## Try it
Go through the entries below and pick out every line with "https".

Pictures paired with source code

____

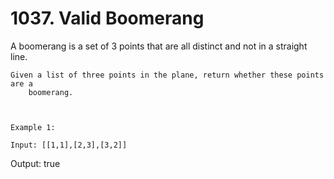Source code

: # 1037. Valid Boomerang

A boomerang is a set of 3 points that are all distinct and not in a
        straight line.

    Given a list of three points in the plane, return whether these points are a
        boomerang.

     

    Example 1:

    Input: [[1,1],[2,3],[3,2]]
Output: true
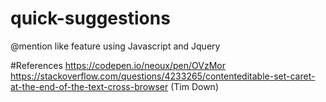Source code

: # quick-suggestions
@mention like feature using Javascript and Jquery


#References
https://codepen.io/neoux/pen/OVzMor
https://stackoverflow.com/questions/4233265/contenteditable-set-caret-at-the-end-of-the-text-cross-browser (Tim Down)

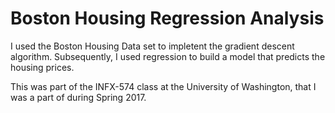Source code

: # Boston Housing Regression Analysis

I used the Boston Housing Data set to impletent the gradient descent algorithm. Subsequently, I used regression to build a model that predicts the housing prices.

This was part of the INFX-574 class at the University of Washington, that I was a part of during Spring 2017.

____

## Exercise solution
https://codepen.io/neoux/pen/OVzMor
https://stackoverflow.com/questions/4233265/contenteditable-set-caret-at-the-end-of-the-text-cross-browser (Tim Down)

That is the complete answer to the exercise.